# 

## Forest-Natura

Witam.
Byś może wielu z Was nie zdaje sobie nawet sprawy z tego że potrafią takie pożary powstawać nawet regularnie w użytkowanych kominach...
Być może nawet wielu nie zdaje sobie sprawy że taki pożar już mieli u siebie...
Nie zawsze go widać wbrew opiniom, a jeśli już, to nie zawsze jest ktoś wtedy w domu i dlatego go nie zauważa...
A z mojego doświadczenia wiem że bywają, lub na pewno będą bywać u co...powiedzmy dziesiątego posiadacza kominka, u co dziesiątego posiadacza pieca na węgiel czy nawet wydawać by się mogło, nowoczesnego pieca na ekogroszek.
Zawsze akurat u tego, który zaniedbał sprawę wizyt kominiarskich w domu.
A powinno się kominiarza przyjmować w roku cztery razy...ktoś tego w ogóle przestrzega...???
Dla wyobraźni - wystarczą dwa tygodnie palenia świeżym, mokrym dębem, brzozą, sosną, trzy, cztery tygodnie palenia kiepskiej jakości węglem...i potem kilka iskier...
Wedle prawa komin po pożarze sadzy nadaje się do wymiany lub całkowitej przebudowy. Jak to zrobić w dopiero co wybudowanym domu???
Myślę że to jest temat warty poruszenia przez Redakcję.
Temat "kultury użytkowania" urządzeń ogniowych i kominów we własnym domu. Tej kultury i świadomości technicznej po prostu brak w naszym społeczeństwie.
Dlaczego? Bardzo proste. Bo większość ludzi zwykle "zlewa" przepisy. I większości ludziom żal jest wydać sto-dwieście złotych więcej na kominiarza, czy kupić drewna z dużym zapasem, by spokojnie przeschło do następnej zimy...
Poddaję pod dyskusję...
Pozdrawiam.

----------


## Pawel78

Nie słyszałem by po pożarze sadzy trzeba było wymieniać komin- np jeśli jest cały? Każdy pożar jest niebezpieczny i każdy chyba o tym wie lub powinien wiedzieć.  Kominy systemowe z wkładką z rury szamotowej są odporne na pożar sadzy. Dla mnie osobiście przepis o sprawdzaniu komina przez kominiarza 4 razy w roku przy piecu na paliwo stałe jest nonsensem. Przy mokrym drewnie lub paląc wilgotny węgiel komin zmniejsza swój przekrój już po 3-4 dniach. Każdy powinien czyścić sam komin ale przynajmniej raz do roku powinien go przejrzeć kominiarz.

----------


## Bigbeat

> Kominy systemowe z wkładką z rury szamotowej są odporne na pożar sadzy.

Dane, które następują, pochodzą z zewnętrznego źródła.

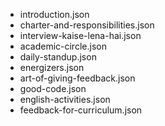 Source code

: - introduction.json
- charter-and-responsibilities.json
- interview-kaise-lena-hai.json
- academic-circle.json
- daily-standup.json
- energizers.json
- art-of-giving-feedback.json
- good-code.json
- english-activities.json
- feedback-for-curriculum.json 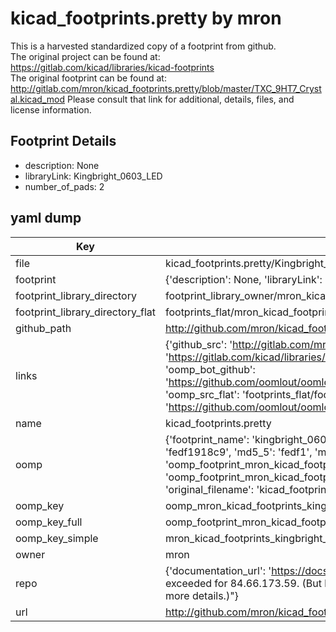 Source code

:# kicad_footprints.pretty by mron  
This is a harvested standardized copy of a footprint from github.  
The original project can be found at:  
https://gitlab.com/kicad/libraries/kicad-footprints  
The original footprint can be found at:
http://gitlab.com/mron/kicad_footprints.pretty/blob/master/TXC_9HT7_Crystal.kicad_mod
Please consult that link for additional, details, files, and license information.  
## Footprint Details
* description: None  
* libraryLink: Kingbright_0603_LED  
* number_of_pads: 2  
## yaml dump  
| Key | Value |  
| --- | --- |  
| file | kicad_footprints.pretty/Kingbright_0603_LED.kicad_mod |  
| footprint | {'description': None, 'libraryLink': 'Kingbright_0603_LED', 'number_of_pads': 2} |  
| footprint_library_directory | footprint_library_owner/mron_kicad_footprints.pretty |  
| footprint_library_directory_flat | footprints_flat/mron_kicad_footprints_kingbright_0603_led/working |  
| github_path | http://github.com/mron/kicad_footprints.pretty/blob/master/Kingbright_0603_LED.kicad_mod |  
| links | {'github_src': 'http://gitlab.com/mron/kicad_footprints.pretty/blob/master/TXC_9HT7_Crystal.kicad_mod', 'github_src_repo': 'https://gitlab.com/kicad/libraries/kicad-footprints', 'oomp_bot': 'footprints/mron_kicad_footprints_kingbright_0603_led/working', 'oomp_bot_github': 'https://github.com/oomlout/oomlout_oomp_footprint_bot/tree/main/footprints/mron_kicad_footprints_kingbright_0603_led/working', 'oomp_src_flat': 'footprints_flat/footprints_flat/mron_kicad_footprints_kingbright_0603_led/working', 'oomp_src_flat_github': 'https://github.com/oomlout/oomlout_oomp_footprint_src/tree/main/footprints_flat/mron_kicad_footprints_kingbright_0603_led/working'} |  
| name | kicad_footprints.pretty |  
| oomp | {'footprint_name': 'kingbright_0603_led', 'library_name': 'kicad_footprints', 'md5': 'fedf1918c9778c6f5a0288e4a283ecce', 'md5_10': 'fedf1918c9', 'md5_5': 'fedf1', 'md5_6': 'fedf19', 'oomp_key': 'oomp_mron_kicad_footprints_kingbright_0603_led', 'oomp_key_extra': 'oomp_footprint_mron_kicad_footprints_kingbright_0603_led', 'oomp_key_full': 'oomp_footprint_mron_kicad_footprints_kingbright_0603_led_fedf19', 'oomp_key_simple': 'mron_kicad_footprints_kingbright_0603_led', 'original_filename': 'kicad_footprints.pretty/Kingbright_0603_LED.kicad_mod', 'owner_name': 'mron'} |  
| oomp_key | oomp_mron_kicad_footprints_kingbright_0603_led |  
| oomp_key_full | oomp_footprint_mron_kicad_footprints_kingbright_0603_led |  
| oomp_key_simple | mron_kicad_footprints_kingbright_0603_led |  
| owner | mron |  
| repo | {'documentation_url': 'https://docs.github.com/rest/overview/resources-in-the-rest-api#rate-limiting', 'message': "API rate limit exceeded for 84.66.173.59. (But here's the good news: Authenticated requests get a higher rate limit. Check out the documentation for more details.)"} |  
| url | http://github.com/mron/kicad_footprints.pretty |  

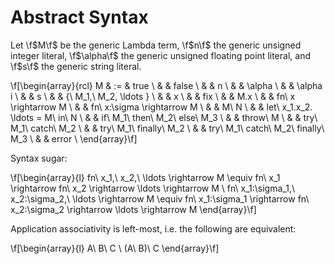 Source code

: # Abstract Syntax

Let \f$M\f$ be the generic Lambda term, \f$n\f$ the generic unsigned integer
literal, \f$\alpha\f$ the generic unsigned floating point literal, and \f$s\f$
the generic string literal.

\f[\begin{array}{rcl}
  M & := & true \\
    &    & false \\
    &    & n \\
    &    & \alpha \\
    &    & \alpha i \\
    &    & s \\
    &    & \{\ M_1,\ M_2, \ldots \} \\
    &    & x \\
    &    & fix \\
    &    & M.x \\
    &    & fn\ x \rightarrow M \\
    &    & fn\ x:\sigma \rightarrow M \\
    &    & M\ N \\
    &    & let\ x_1.x_2. \ldots = M\ in\ N \\
    &    & if\ M_1\ then\ M_2\ else\ M_3 \\
    &    & throw\ M \\
    &    & try\ M_1\ catch\ M_2 \\
    &    & try\ M_1\ finally\ M_2 \\
    &    & try\ M_1\ catch\ M_2\ finally\ M_3 \\
    &    & error \\
\end{array}\f]

Syntax sugar:

\f[\begin{array}{l}
  fn\ x_1,\ x_2,\ \ldots \rightarrow M \equiv fn\ x_1 \rightarrow fn\ x_2 \rightarrow \ldots \rightarrow M \\
  fn\ x_1:\sigma_1,\ x_2:\sigma_2,\ \ldots \rightarrow M \equiv fn\ x_1:\sigma_1 \rightarrow fn\ x_2:\sigma_2 \rightarrow \ldots \rightarrow M
\end{array}\f]

Application associativity is left-most, i.e. the following are equivalent:

\f[\begin{array}{l}
  A\ B\ C \\
  (A\ B)\ C
\end{array}\f]
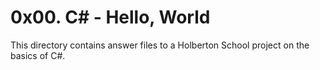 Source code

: # 0x00. C# - Hello, World
This directory contains answer files to a Holberton School project on the basics of C#. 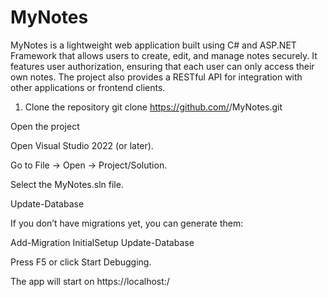 # MyNotes
MyNotes is a lightweight web application built using C# and ASP.NET Framework that allows users to create, edit, and manage notes securely.
It features user authorization, ensuring that each user can only access their own notes.
The project also provides a RESTful API for integration with other applications or frontend clients.

1. Clone the repository
git clone https://github.com/<your-username>/MyNotes.git

Open the project

Open Visual Studio 2022 (or later).

Go to File → Open → Project/Solution.

Select the MyNotes.sln file.

Update-Database

If you don’t have migrations yet, you can generate them:

Add-Migration InitialSetup
Update-Database

Press F5 or click Start Debugging.

The app will start on https://localhost:<port>/
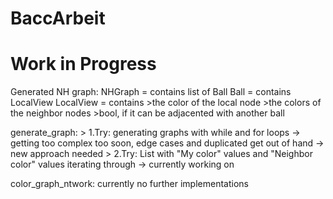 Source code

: # BaccArbeit
# Work in Progress

Generated NH graph:
NHGraph = contains list of Ball
Ball = contains LocalView
LocalView = contains >the color of the local node
                     >the colors of the neighbor nodes
                     >bool, if it can be adjacented with another ball

generate_graph: > 1.Try: generating graphs with while and for loops -> getting too complex too soon, edge cases and duplicated
                  get out of hand -> new approach needed
                > 2.Try: List with "My color" values and "Neighbor color" values iterating through
                  -> currently working on



color_graph_ntwork: currently no further implementations
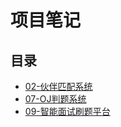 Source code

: #  项目笔记

## 目录

  * [02-伙伴匹配系统](/study/Java后端/项目笔记/02-伙伴匹配系统/README)
  * [07-OJ判题系统](/study/Java后端/项目笔记/07-OJ判题系统/README)
  * [09-智能面试刷题平台](/study/Java后端/项目笔记/09-智能面试刷题平台/README) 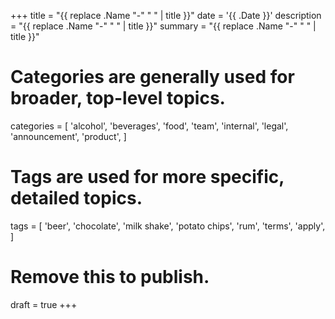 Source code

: +++
title = "{{ replace .Name "-" " " | title }}"
date = '{{ .Date }}'
description = "{{ replace .Name "-" " " | title }}"
summary = "{{ replace .Name "-" " " | title }}"
# Categories are generally used for broader, top-level topics.
categories = [
 'alcohol',
 'beverages',
 'food',
 'team',
 'internal',
 'legal',
 'announcement',
 'product',
]
# Tags are used for more specific, detailed topics.
tags = [
 'beer',
 'chocolate',
 'milk shake',
 'potato chips',
 'rum',
 'terms',
 'apply',
]
# Remove this to publish.
draft = true
+++
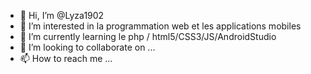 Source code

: - 👋 Hi, I’m @Lyza1902
- 👀 I’m interested in  la programmation web et les applications mobiles
- 🌱 I’m currently learning  le php / html5/CSS3/JS/AndroidStudio
- 💞️ I’m looking to collaborate on ...
- 📫 How to reach me ...

<!---
Lyza1902/Lyza1902 is a ✨ special ✨ repository because its `README.md` (this file) appears on your GitHub profile.
You can click the Preview link to take a look at your changes.
--->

Wiesz aby, o czym piszesz?
Ceramika nie wytrzyma takich temperatur - popęka. I co z tego, że później będzie wyglądała na całą (bo się nie rozsypie), skoro przestanie być szczelna?
Wykwity na ścianach po kilku latach bankowo, a i inne nieszczęścia mogąsię przydarzyć...



> Dla mnie osobiście przepis o sprawdzaniu komina przez kominiarza 4 razy w roku przy piecu na paliwo stałe jest nonsensem.


Właśnie przy takim kotle nie jest nonsensem.



> Przy mokrym drewnie lub paląc wilgotny węgiel komin zmniejsza swój przekrój już po 3-4 dniach. Każdy powinien czyścić sam komin ale przynajmniej raz do roku powinien go przejrzeć kominiarz.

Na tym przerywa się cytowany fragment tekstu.